Saved data entries
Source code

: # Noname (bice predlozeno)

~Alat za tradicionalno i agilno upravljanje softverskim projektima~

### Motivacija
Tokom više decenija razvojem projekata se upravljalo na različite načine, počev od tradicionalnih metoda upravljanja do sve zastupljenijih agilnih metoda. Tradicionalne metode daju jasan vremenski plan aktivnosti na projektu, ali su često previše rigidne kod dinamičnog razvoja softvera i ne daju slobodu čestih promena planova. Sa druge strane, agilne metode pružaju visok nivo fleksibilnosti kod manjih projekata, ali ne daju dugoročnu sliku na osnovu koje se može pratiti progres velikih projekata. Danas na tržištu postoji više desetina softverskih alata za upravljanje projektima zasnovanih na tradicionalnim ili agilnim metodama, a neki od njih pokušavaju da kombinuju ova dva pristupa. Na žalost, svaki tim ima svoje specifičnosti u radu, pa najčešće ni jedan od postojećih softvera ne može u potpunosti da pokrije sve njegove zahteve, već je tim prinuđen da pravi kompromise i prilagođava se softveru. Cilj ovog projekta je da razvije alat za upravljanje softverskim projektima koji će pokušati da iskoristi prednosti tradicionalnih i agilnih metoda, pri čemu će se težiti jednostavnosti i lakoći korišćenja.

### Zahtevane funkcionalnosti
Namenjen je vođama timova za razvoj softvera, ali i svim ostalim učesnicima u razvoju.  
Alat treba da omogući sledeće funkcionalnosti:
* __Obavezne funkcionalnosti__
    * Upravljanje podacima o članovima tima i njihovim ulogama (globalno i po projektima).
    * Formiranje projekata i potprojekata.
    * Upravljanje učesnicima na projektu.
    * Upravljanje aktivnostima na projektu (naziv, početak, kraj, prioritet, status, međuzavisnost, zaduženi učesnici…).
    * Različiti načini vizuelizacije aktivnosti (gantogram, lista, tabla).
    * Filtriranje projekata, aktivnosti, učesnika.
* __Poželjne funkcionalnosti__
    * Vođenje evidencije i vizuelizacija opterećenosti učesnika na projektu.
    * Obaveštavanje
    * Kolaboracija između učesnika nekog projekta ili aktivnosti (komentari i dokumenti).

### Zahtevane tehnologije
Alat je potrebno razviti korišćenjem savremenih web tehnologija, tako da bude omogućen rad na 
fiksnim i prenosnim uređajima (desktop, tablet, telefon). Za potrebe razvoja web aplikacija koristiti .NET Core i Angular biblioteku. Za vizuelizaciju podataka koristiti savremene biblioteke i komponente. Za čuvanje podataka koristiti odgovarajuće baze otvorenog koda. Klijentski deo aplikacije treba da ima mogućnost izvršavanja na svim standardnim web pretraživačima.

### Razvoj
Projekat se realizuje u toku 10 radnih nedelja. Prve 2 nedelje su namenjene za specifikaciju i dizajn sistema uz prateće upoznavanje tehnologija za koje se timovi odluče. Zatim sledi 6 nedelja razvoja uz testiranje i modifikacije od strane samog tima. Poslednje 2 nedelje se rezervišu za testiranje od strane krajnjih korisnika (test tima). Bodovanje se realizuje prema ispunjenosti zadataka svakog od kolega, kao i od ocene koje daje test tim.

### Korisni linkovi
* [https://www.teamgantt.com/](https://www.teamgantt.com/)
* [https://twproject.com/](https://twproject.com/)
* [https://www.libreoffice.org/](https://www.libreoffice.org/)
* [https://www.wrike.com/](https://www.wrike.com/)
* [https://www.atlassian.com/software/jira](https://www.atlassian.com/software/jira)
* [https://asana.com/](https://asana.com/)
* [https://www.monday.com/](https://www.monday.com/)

What is being asked
Would you reproduce all of the data exactly, without a single alteration?

The answer
Source code

: # Noname (bice predlozeno)

~Alat za tradicionalno i agilno upravljanje softverskim projektima~

### Motivacija
Tokom više decenija razvojem projekata se upravljalo na različite načine, počev od tradicionalnih metoda upravljanja do sve zastupljenijih agilnih metoda. Tradicionalne metode daju jasan vremenski plan aktivnosti na projektu, ali su često previše rigidne kod dinamičnog razvoja softvera i ne daju slobodu čestih promena planova. Sa druge strane, agilne metode pružaju visok nivo fleksibilnosti kod manjih projekata, ali ne daju dugoročnu sliku na osnovu koje se može pratiti progres velikih projekata. Danas na tržištu postoji više desetina softverskih alata za upravljanje projektima zasnovanih na tradicionalnim ili agilnim metodama, a neki od njih pokušavaju da kombinuju ova dva pristupa. Na žalost, svaki tim ima svoje specifičnosti u radu, pa najčešće ni jedan od postojećih softvera ne može u potpunosti da pokrije sve njegove zahteve, već je tim prinuđen da pravi kompromise i prilagođava se softveru. Cilj ovog projekta je da razvije alat za upravljanje softverskim projektima koji će pokušati da iskoristi prednosti tradicionalnih i agilnih metoda, pri čemu će se težiti jednostavnosti i lakoći korišćenja.

### Zahtevane funkcionalnosti
Namenjen je vođama timova za razvoj softvera, ali i svim ostalim učesnicima u razvoju.  
Alat treba da omogući sledeće funkcionalnosti:
* __Obavezne funkcionalnosti__
    * Upravljanje podacima o članovima tima i njihovim ulogama (globalno i po projektima).
    * Formiranje projekata i potprojekata.
    * Upravljanje učesnicima na projektu.
    * Upravljanje aktivnostima na projektu (naziv, početak, kraj, prioritet, status, međuzavisnost, zaduženi učesnici…).
    * Različiti načini vizuelizacije aktivnosti (gantogram, lista, tabla).
    * Filtriranje projekata, aktivnosti, učesnika.
* __Poželjne funkcionalnosti__
    * Vođenje evidencije i vizuelizacija opterećenosti učesnika na projektu.
    * Obaveštavanje
    * Kolaboracija između učesnika nekog projekta ili aktivnosti (komentari i dokumenti).

### Zahtevane tehnologije
Alat je potrebno razviti korišćenjem savremenih web tehnologija, tako da bude omogućen rad na 
fiksnim i prenosnim uređajima (desktop, tablet, telefon). Za potrebe razvoja web aplikacija koristiti .NET Core i Angular biblioteku. Za vizuelizaciju podataka koristiti savremene biblioteke i komponente. Za čuvanje podataka koristiti odgovarajuće baze otvorenog koda. Klijentski deo aplikacije treba da ima mogućnost izvršavanja na svim standardnim web pretraživačima.

### Razvoj
Projekat se realizuje u toku 10 radnih nedelja. Prve 2 nedelje su namenjene za specifikaciju i dizajn sistema uz prateće upoznavanje tehnologija za koje se timovi odluče. Zatim sledi 6 nedelja razvoja uz testiranje i modifikacije od strane samog tima. Poslednje 2 nedelje se rezervišu za testiranje od strane krajnjih korisnika (test tima). Bodovanje se realizuje prema ispunjenosti zadataka svakog od kolega, kao i od ocene koje daje test tim.

### Korisni linkovi
* [https://www.teamgantt.com/](https://www.teamgantt.com/)
* [https://twproject.com/](https://twproject.com/)
* [https://www.libreoffice.org/](https://www.libreoffice.org/)
* [https://www.wrike.com/](https://www.wrike.com/)
* [https://www.atlassian.com/software/jira](https://www.atlassian.com/software/jira)
* [https://asana.com/](https://asana.com/)
* [https://www.monday.com/](https://www.monday.com/)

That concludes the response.